MiFID II – Tactical Achievement and Success. Strategic Compromise?

MiFID II may have come a little too quickly for some companies. Its scope, the snail like pace of its formulation and the myriad interpretations of its applications and implications meant much of the EU’s financial services industry had to rush through changes to comply with it.

Many firms struggled to meet the January 3 deadline despite hundreds of people spending the Christmas break  rushing to put processes in place in time for the 3 January deadline.

That so many companies were ready in time is an achievement in itself, given that a significant portion of MiFID II’s new rules were still being formalised as recently as July.

This race against time appears to have been particularly challenging with regards to implementing MiFID II’s wide-ranging rules on record-keeping of electronic data communications.
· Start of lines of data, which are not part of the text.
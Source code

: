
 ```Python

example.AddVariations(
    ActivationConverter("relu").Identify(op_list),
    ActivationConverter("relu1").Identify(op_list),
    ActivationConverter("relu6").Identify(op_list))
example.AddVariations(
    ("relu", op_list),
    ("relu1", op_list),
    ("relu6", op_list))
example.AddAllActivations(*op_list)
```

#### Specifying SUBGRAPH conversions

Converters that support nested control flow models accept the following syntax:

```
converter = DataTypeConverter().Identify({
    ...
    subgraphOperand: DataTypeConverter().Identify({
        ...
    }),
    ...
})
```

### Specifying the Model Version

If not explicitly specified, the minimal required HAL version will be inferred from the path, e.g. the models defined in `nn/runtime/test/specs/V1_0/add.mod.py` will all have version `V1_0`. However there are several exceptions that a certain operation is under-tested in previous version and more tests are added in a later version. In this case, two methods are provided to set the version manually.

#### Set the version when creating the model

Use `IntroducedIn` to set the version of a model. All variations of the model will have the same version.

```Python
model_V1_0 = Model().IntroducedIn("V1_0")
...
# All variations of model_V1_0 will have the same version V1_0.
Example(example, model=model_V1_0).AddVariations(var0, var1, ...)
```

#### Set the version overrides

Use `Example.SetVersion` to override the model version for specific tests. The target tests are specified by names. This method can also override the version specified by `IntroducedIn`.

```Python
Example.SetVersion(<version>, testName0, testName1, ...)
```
By necessity, companies have done what they could to ensure their processes meet the new demands of transparency, accuracy and easy retrieval.

Where a firm has had to take a more tactical approach to compliance, many have found themselves with a patchwork of voice, e-mail, and data recording platforms, with a minimum level of interoperability.

On this basis, it’s likely that many companies only just managed to cross the compliance line with setups that could be impractical to change, expensive to maintain and basically strategically compromised.

The list of day two actions and optimisations at many firms remains large. Its important not to park these risking future regulatory monitoring failure and operational risk deficiency.